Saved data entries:
───
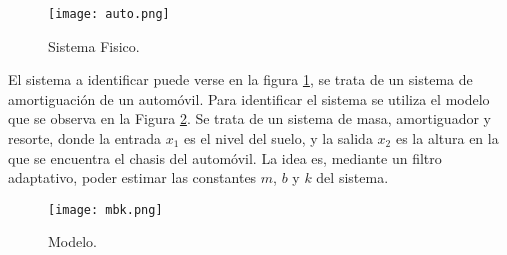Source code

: 
\vspace*{\fill}
\begin{figure}[H]
\centering
\texttt{[image: auto.png]}
\caption{Sistema Fisico.}
\label{fig:auto} 
\end{figure}
\vspace*{\fill}

	El sistema a identificar puede verse en la figura \ref{fig:auto}, se trata de un sistema de amortiguación de un automóvil. Para identificar el sistema se utiliza el modelo que se observa en la Figura \ref{fig:mbk}. Se trata de un sistema de masa, amortiguador y resorte, donde la entrada $x_{1}$ es el nivel del suelo, y la salida $x_{2}$ es la altura en la que se encuentra el chasis del automóvil. La idea es, mediante un filtro adaptativo, poder estimar las constantes $m$, $b$ y $k$ del sistema.

\vspace*{\fill}
\begin{figure}[H]
\centering
\texttt{[image: mbk.png]}
\caption{Modelo.}
\label{fig:mbk} 
\end{figure}
\vspace*{\fill}
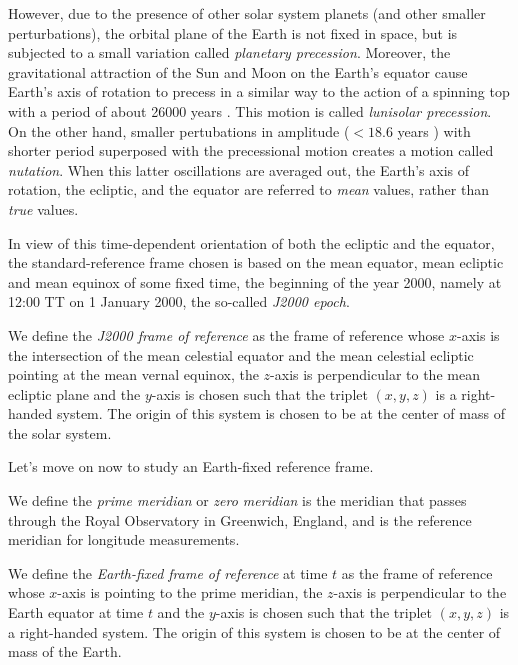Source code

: \documentclass[../main.tex]{subfiles}
\begin{document}
However, due to the presence of other solar system planets (and other smaller perturbations), the orbital plane of the Earth is not fixed in space, but is subjected to a small variation called \emph{planetary precession}. Moreover, the gravitational attraction of the Sun and Moon on the Earth's equator cause Earth's axis of rotation to precess in a similar way to the action of a spinning top with a period of about 26000 years \cite{montenbruck}. This motion is called \emph{lunisolar precession}. On the other hand, smaller pertubations in amplitude ($<18.6$ years \cite{wiki:eci}) with shorter period superposed with the precessional motion creates a motion called \emph{nutation}. When this latter oscillations are averaged out, the Earth's axis of rotation, the ecliptic, and the equator are referred to \emph{mean} values, rather than \emph{true} values.

In view of this time-dependent orientation of both the ecliptic and the equator, the standard-reference frame chosen is based on the mean equator, mean ecliptic and mean equinox of some fixed time, the beginning of the year 2000, namely at 12:00 TT on 1 January 2000, the so-called \emph{J2000 epoch}.
\begin{definition}
  We define the \emph{J2000 frame of reference} as the frame of reference whose $x$-axis is the intersection of the mean celestial equator and the mean celestial ecliptic pointing at the mean vernal equinox, the $z$-axis is perpendicular to the mean ecliptic plane and the $y$-axis is chosen such that the triplet $(x,y,z)$ is a right-handed system. The origin of this system is chosen to be at the center of mass of the solar system.
\end{definition}

Let's move on now to study an Earth-fixed reference frame.
\begin{definition}
  We define the \emph{prime meridian} or \emph{zero meridian} is the meridian that passes through the Royal Observatory in Greenwich, England, and is the reference meridian for longitude measurements.
\end{definition}
\begin{definition}
  We define the \emph{Earth-fixed frame of reference} at time $t$ as the frame of reference whose $x$-axis is pointing to the prime meridian, the $z$-axis is perpendicular to the Earth equator at time $t$ and the $y$-axis is chosen such that the triplet $(x,y,z)$ is a right-handed system. The origin of this system is chosen to be at the center of mass of the Earth.
\end{definition}
\end{document}
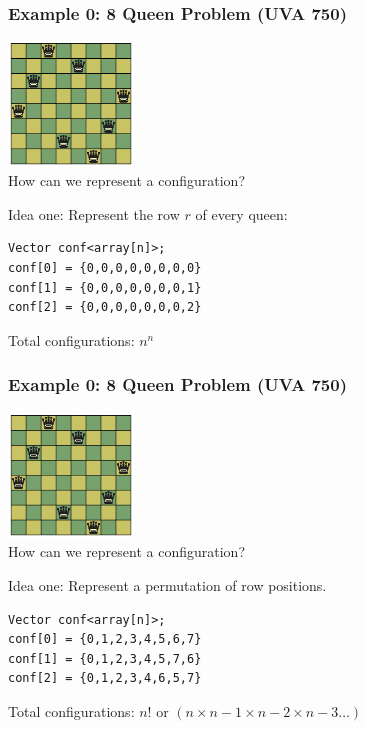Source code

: \documentclass{beamer}
\begin{document}
\begin{frame}[fragile]
  \frametitle{Example 0: 8 Queen Problem (UVA 750)}

  \includegraphics[width=0.25\textwidth]{../img/8queen}\\

  How can we represent a configuration?

  \bigskip

  Idea one: Represent the row $r$ of every queen:

  \bigskip
  
\begin{verbatim}
Vector conf<array[n]>;
conf[0] = {0,0,0,0,0,0,0,0}
conf[1] = {0,0,0,0,0,0,0,1}
conf[2] = {0,0,0,0,0,0,0,2}
\end{verbatim}

Total configurations: $n^n$
\end{frame}

\begin{frame}[fragile]
  \frametitle{Example 0: 8 Queen Problem (UVA 750)}

  \includegraphics[width=0.25\textwidth]{../img/8queen}\\

  How can we represent a configuration?

  \bigskip

  Idea one: Represent a permutation of row positions.

  \bigskip
  
\begin{verbatim}
Vector conf<array[n]>;
conf[0] = {0,1,2,3,4,5,6,7}
conf[1] = {0,1,2,3,4,5,7,6}
conf[2] = {0,1,2,3,4,6,5,7}
\end{verbatim}

Total configurations: $n!$ or $(n\times n-1\times n-2\times n-3\ldots)$
\end{frame}
\end{document}
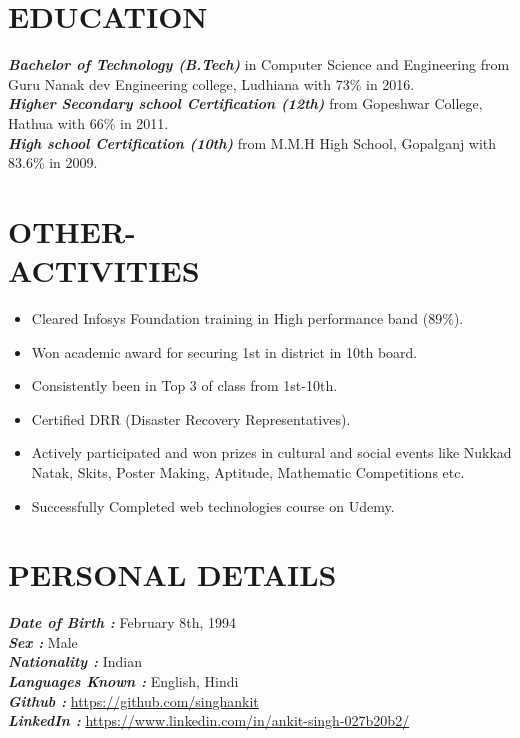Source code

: \documentclass[margin, 10pt]{res} %
\begin{document}
\begin{resume}
\section{EDUCATION} 
{\sl \textbf{Bachelor of Technology (B.Tech)}} in Computer Science and Engineering from Guru Nanak dev Engineering college, Ludhiana with 73\%  in 2016.\\
{\sl \textbf{Higher Secondary school Certification (12th)}} from Gopeshwar College, Hathua with 66\% in 2011.\\
{\sl \textbf{High school Certification (10th)}} from M.M.H High School, Gopalganj with 83.6\% in 2009.
\section{OTHER-\\ ACTIVITIES} 
\begin{itemize}
\item Cleared Infosys Foundation training in High performance band (89\%).
\item Won academic award for securing 1st in district in 10th board. 
\item Consistently been in Top 3 of class from 1st-10th. 
\item Certified DRR (Disaster Recovery Representatives). 
\item Actively participated and won prizes in cultural and social events like Nukkad Natak, Skits, Poster Making, Aptitude, Mathematic Competitions etc.
\item Successfully Completed web technologies course on Udemy. 
\end{itemize}
\section{PERSONAL DETAILS} 
{\sl \textbf{Date of Birth :}} February 8th, 1994 \\
{\sl \textbf{Sex :}} Male \\
{\sl \textbf{Nationality :}} Indian \\
{\sl \textbf{Languages Known :}} English, Hindi \\
{\sl \textbf{Github :}} \url{https://github.com/singhankit} \\
{\sl \textbf{LinkedIn :}} \url{https://www.linkedin.com/in/ankit-singh-027b20b2/}

\end{resume}
\end{document}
───
**Exercise instructions**
All lines of the records above with the word "image" in them are to be copied.

**Answer box**
\texttt{[image: auto.png]}
\texttt{[image: mbk.png]}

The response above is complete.